### ACTIVITY
Wherever the string "will" appears in the listing, copy that line.

DATASET EXCERPTS Block Start

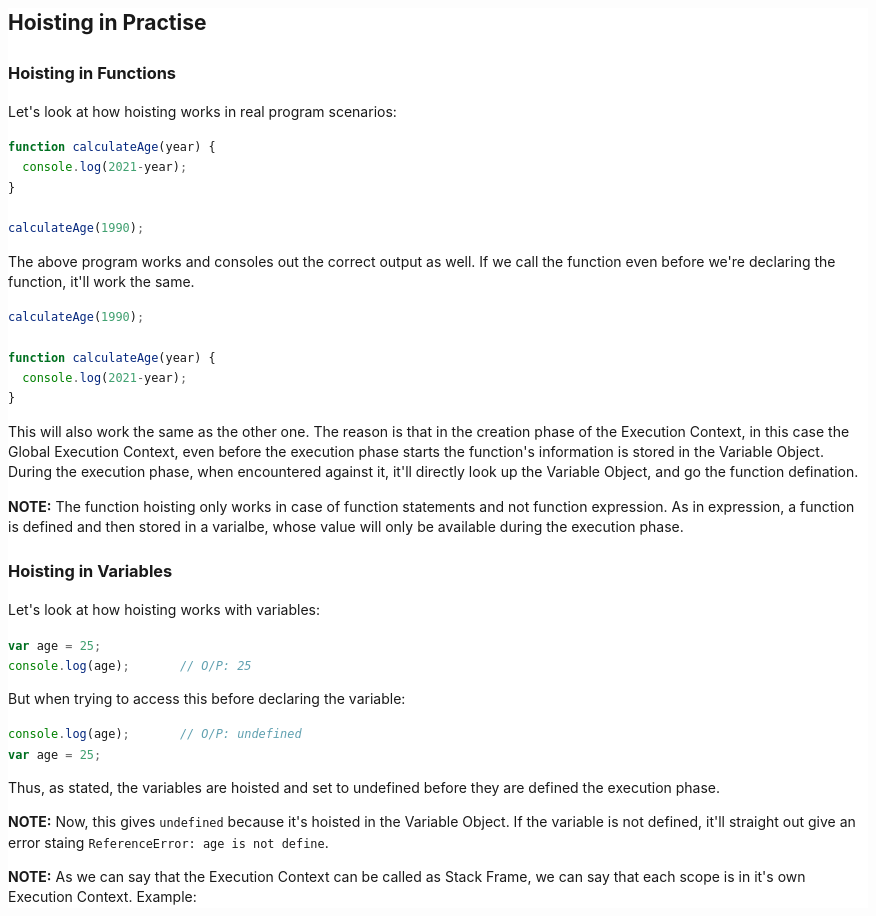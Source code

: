## Hoisting in Practise

### Hoisting in Functions

Let's look at how hoisting works in real program scenarios:

```javascript
function calculateAge(year) {
  console.log(2021-year);
}

calculateAge(1990);
```

The above program works and consoles out the correct output as well. If we call the function even before we're declaring the function, it'll work the same.

```javascript
calculateAge(1990);

function calculateAge(year) {
  console.log(2021-year);
}
```

This will also work the same as the other one. The reason is that in the creation phase of the Execution Context, in this case the Global Execution Context, even before the execution phase starts the function's information is stored in the Variable Object. During the execution phase, when encountered against it, it'll directly look up the Variable Object, and go the function defination.

__NOTE:__ The function hoisting only works in case of function statements and not function expression. As in expression, a function is defined and then stored in a varialbe, whose value will only be available during the execution phase.

### Hoisting in Variables

Let's look at how hoisting works with variables:

```javascript
var age = 25;
console.log(age);       // O/P: 25
```

But when trying to access this before declaring the variable:

```javascript
console.log(age);       // O/P: undefined
var age = 25;
```

Thus, as stated, the variables are hoisted and set to undefined before they are defined the execution phase.

__NOTE:__ Now, this gives `undefined` because it's hoisted in the Variable Object. If the variable is not defined, it'll straight out give an error staing `ReferenceError: age is not define`.

__NOTE:__ As we can say that the Execution Context can be called as Stack Frame, we can say that each scope is in it's own Execution Context. Example:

DATASET EXCERPTS Block End

### RESPONSE TO THIS TASK
This will also work the same as the other one. The reason is that in the creation phase of the Execution Context, in this case the Global Execution Context, even before the execution phase starts the function's information is stored in the Variable Object. During the execution phase, when encountered against it, it'll directly look up the Variable Object, and go the function defination.
__NOTE:__ The function hoisting only works in case of function statements and not function expression. As in expression, a function is defined and then stored in a varialbe, whose value will only be available during the execution phase.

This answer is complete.